For Europe and its euro zone, that route would cause further worsening, not containing, the euro debt crisis. Rejection of the debt package in Greece would trigger greater uncertainty and place the euro as a currency in jeopardy. Widening the debt problem toward an unmanageable proportion would become a likely possibility. It was almost likely to put to question the euro zone experiment.
For this reason, the response of the lenders was swift, threatening Greece with the withdrawal of the debt package and certain expulsion from the euro zone if Greece went through with the referendum. The immediate withdrawal of needed finance meant advancing the suffering that it is facing, and much more, because domestic economic chaos rather than order could be the consequence.
Armed with this economic disaster as warning, the Greek leader backed away from the referendum and submitted his government to a parliamentary vote of confidence that was won with the narrowest of margins. But this political victory was achieved with a solution in which the current government would be replaced with a national unity government.
This victory also came at a major cost to George Papandreo, the prime minister. He would resign as soon as the new unity government is formed. The unity government will oversee in the interim that the domestic measures of compliance are put in place prior to elections four months later. In yielding momentary leadership, the Greek leader probably bought for himself a place in the politics of the future in another time.
“The bigger euro debt drama is just beginning: Italy.” Even as future uncertainty is still likely to ensue from the Greek debt problem, the European debt drama is now moving toward a bigger problem: Italy’s immediate economic future.
With the Italian case, the euro debt problem moves up in scale. Italy is the third largest euro zone economy. Among the zone economies, it has the second to the highest debt to GDP ratio. Because it has not introduced fiscal measures to contain its own debt situation, Italy’s problem looms as a much bigger problem if and when it becomes more serious.

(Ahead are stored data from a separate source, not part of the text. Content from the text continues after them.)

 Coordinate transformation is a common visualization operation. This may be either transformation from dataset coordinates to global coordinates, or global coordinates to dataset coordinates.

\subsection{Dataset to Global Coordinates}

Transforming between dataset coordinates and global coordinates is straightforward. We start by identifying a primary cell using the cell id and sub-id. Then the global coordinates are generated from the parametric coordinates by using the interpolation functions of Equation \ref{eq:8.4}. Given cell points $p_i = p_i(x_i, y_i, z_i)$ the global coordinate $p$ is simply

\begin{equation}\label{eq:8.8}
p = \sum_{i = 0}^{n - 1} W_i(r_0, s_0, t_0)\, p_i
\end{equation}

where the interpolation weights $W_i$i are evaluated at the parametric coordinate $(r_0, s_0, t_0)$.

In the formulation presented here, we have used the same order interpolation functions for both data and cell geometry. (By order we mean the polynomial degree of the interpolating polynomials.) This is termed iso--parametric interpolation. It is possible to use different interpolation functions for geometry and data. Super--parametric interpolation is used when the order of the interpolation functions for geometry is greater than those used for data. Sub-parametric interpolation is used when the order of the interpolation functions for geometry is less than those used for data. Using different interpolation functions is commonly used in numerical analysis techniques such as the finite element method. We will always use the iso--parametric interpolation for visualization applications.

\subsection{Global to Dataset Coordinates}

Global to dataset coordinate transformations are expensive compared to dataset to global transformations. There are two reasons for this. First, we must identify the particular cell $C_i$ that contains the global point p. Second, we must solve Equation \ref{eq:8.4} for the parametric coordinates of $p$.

The nervousness on the Greek debt problem has exposed Italy’s weak side. The borrowing cost on its debt has risen to dangerously levels, nearing seven percent, making it now unsustainable. As a result, the Silvio Berlusconi government has turned to the IMF for closer monitoring of Italy’s problems only recently, signaling that it would have to seek a bailout of its debt position.
Because Italy is a big country, its impact on the euro zone and on the world will be much bigger. Whereas the Greek problem brought big ripples on financial uncertainty, an Italian problem could stir big waves. Italy’s bigness could have a punishing impact on Europe’s, perhaps the world’s, financial problems.
“What does this mean to the Philippines?” The euro zone debt problem is not likely to leave seemingly remote countries like us unaffected. The financial horizon will be clouded until the danger of contagion to other countries with which we have significant relations is gone. Financial instability threatens the real economies of all countries involved. Somehow, our large economic partners – the United States, Japan, China, and Korea have economic and banking relations with Europe that could be threatened.
The systemic effects will be on Europe’s financial institutions. This is why major restructuring of European banks – especially those in the most heavily exposed countries of Germany and France and those in crisis situations – is happening. Such a system causes momentary pain which could become even more festering. It has the danger of becoming deeper. In that case, the real economic contraction could happen. A drop in demand in those economies affects the world economy more directly.
From the Philippine viewpoint, what that means is that we can expect more financial uncertainty and, to that extent, perhaps more constrained growth prospects. It helps the country enormously that the Philippine banking system has undergone recent increases in their capitalization thereby insulating them from crisis. Despite this, any decline or standstill in the European economies could reduce the natural stimulus that economies need to keep on improving their economic performance.